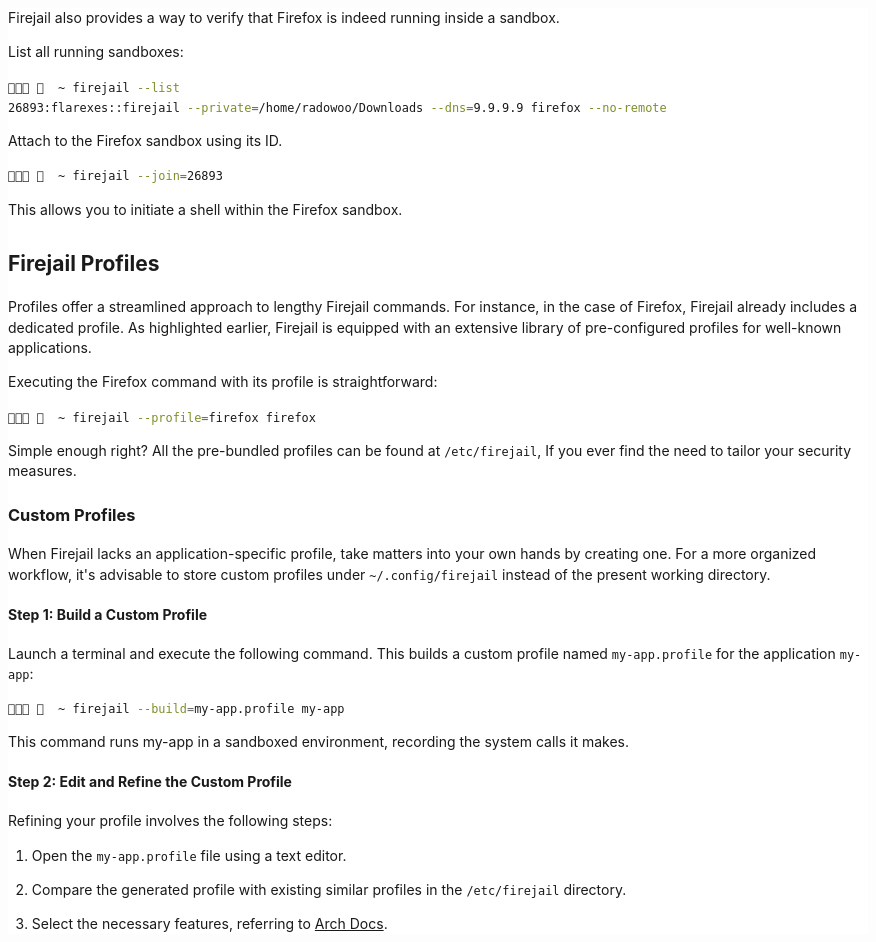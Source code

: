 Firejail also provides a way to verify that Firefox is indeed running inside a sandbox.

List all running sandboxes:

```bash
   ~ firejail --list
26893:flarexes::firejail --private=/home/radowoo/Downloads --dns=9.9.9.9 firefox --no-remote
```

Attach to the Firefox sandbox using its ID.

```bash
   ~ firejail --join=26893
```

This allows you to initiate a shell within the Firefox sandbox.

## Firejail Profiles

Profiles offer a streamlined approach to lengthy Firejail commands. For instance, in the case of Firefox, Firejail already includes a dedicated profile. As highlighted earlier, Firejail is equipped with an extensive library of pre-configured profiles for well-known applications.

Executing the Firefox command with its profile is straightforward:

```bash
   ~ firejail --profile=firefox firefox
```

Simple enough right? All the pre-bundled profiles can be found at `/etc/firejail`, If you ever find the need to tailor your security measures.

### Custom Profiles

When Firejail lacks an application-specific profile, take matters into your own hands by creating one. For a more organized workflow, it's advisable to store custom profiles under `~/.config/firejail` instead of the present working directory.

#### Step 1: Build a Custom Profile

Launch a terminal and execute the following command. This builds a custom profile named `my-app.profile` for the application `my-app`:

```bash
   ~ firejail --build=my-app.profile my-app
```

This command runs my-app in a sandboxed environment, recording the system calls it makes.

#### Step 2: Edit and Refine the Custom Profile

Refining your profile involves the following steps:

1. Open the `my-app.profile` file using a text editor.
    
2. Compare the generated profile with existing similar profiles in the `/etc/firejail` directory.
    
3. Select the necessary features, referring to [Arch Docs](https://man.archlinux.org/man/firejail-profile.5).
    
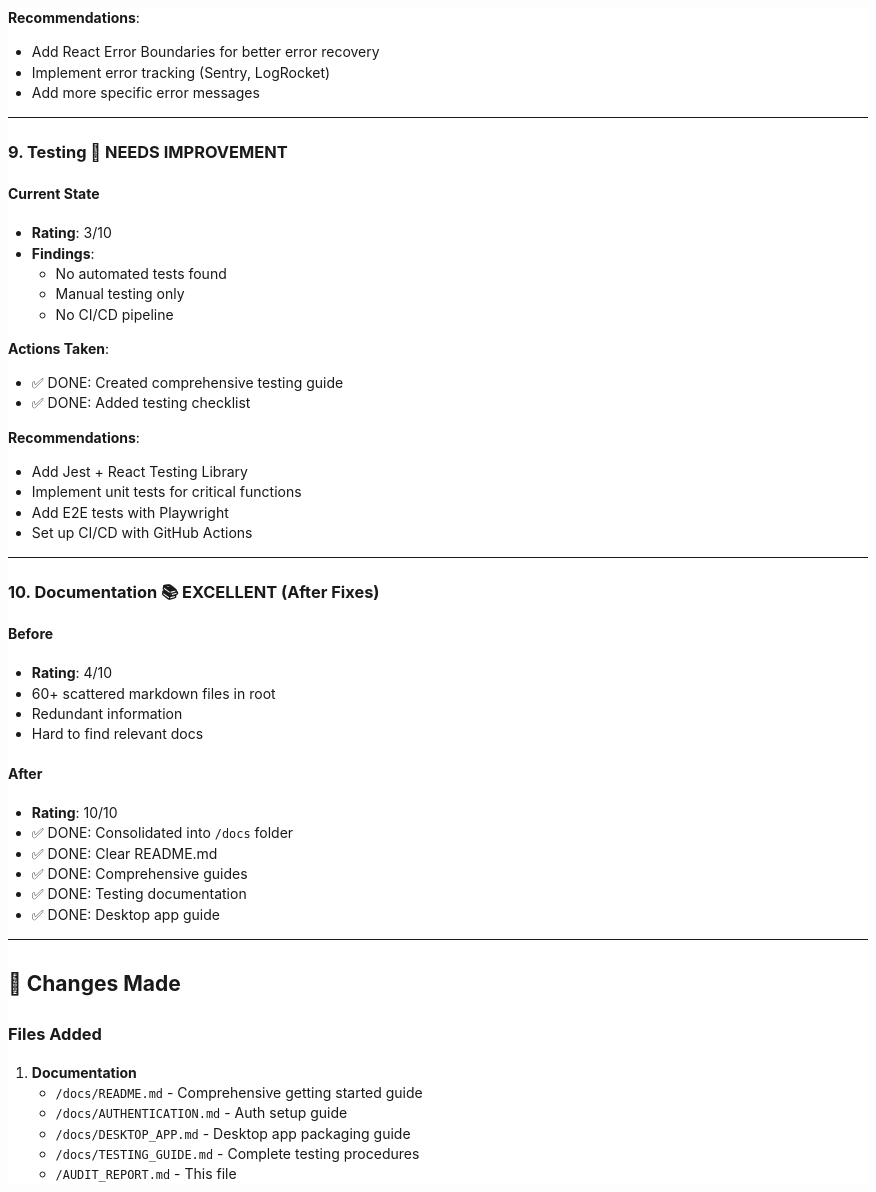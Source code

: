 **Recommendations**:
- Add React Error Boundaries for better error recovery
- Implement error tracking (Sentry, LogRocket)
- Add more specific error messages

---

### 9. Testing 🧪 NEEDS IMPROVEMENT

#### Current State
- **Rating**: 3/10
- **Findings**:
  - No automated tests found
  - Manual testing only
  - No CI/CD pipeline

**Actions Taken**:
- ✅ DONE: Created comprehensive testing guide
- ✅ DONE: Added testing checklist

**Recommendations**:
- Add Jest + React Testing Library
- Implement unit tests for critical functions
- Add E2E tests with Playwright
- Set up CI/CD with GitHub Actions

---

### 10. Documentation 📚 EXCELLENT (After Fixes)

#### Before
- **Rating**: 4/10
- 60+ scattered markdown files in root
- Redundant information
- Hard to find relevant docs

#### After
- **Rating**: 10/10
- ✅ DONE: Consolidated into `/docs` folder
- ✅ DONE: Clear README.md
- ✅ DONE: Comprehensive guides
- ✅ DONE: Testing documentation
- ✅ DONE: Desktop app guide

---

## 🔧 Changes Made

### Files Added

1. **Documentation**
   - `/docs/README.md` - Comprehensive getting started guide
   - `/docs/AUTHENTICATION.md` - Auth setup guide
   - `/docs/DESKTOP_APP.md` - Desktop app packaging guide
   - `/docs/TESTING_GUIDE.md` - Complete testing procedures
   - `/AUDIT_REPORT.md` - This file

★ ★ ★ ★ ★

Treating the line with "## Firejail Profiles" as the last line to include, retype the records exactly from their first line, excluding pictures.

Source code

: Firejail also provides a way to verify that Firefox is indeed running inside a sandbox.

List all running sandboxes:

```bash
   ~ firejail --list
26893:flarexes::firejail --private=/home/radowoo/Downloads --dns=9.9.9.9 firefox --no-remote
```

Attach to the Firefox sandbox using its ID.

```bash
   ~ firejail --join=26893
```

This allows you to initiate a shell within the Firefox sandbox.

## Firejail Profiles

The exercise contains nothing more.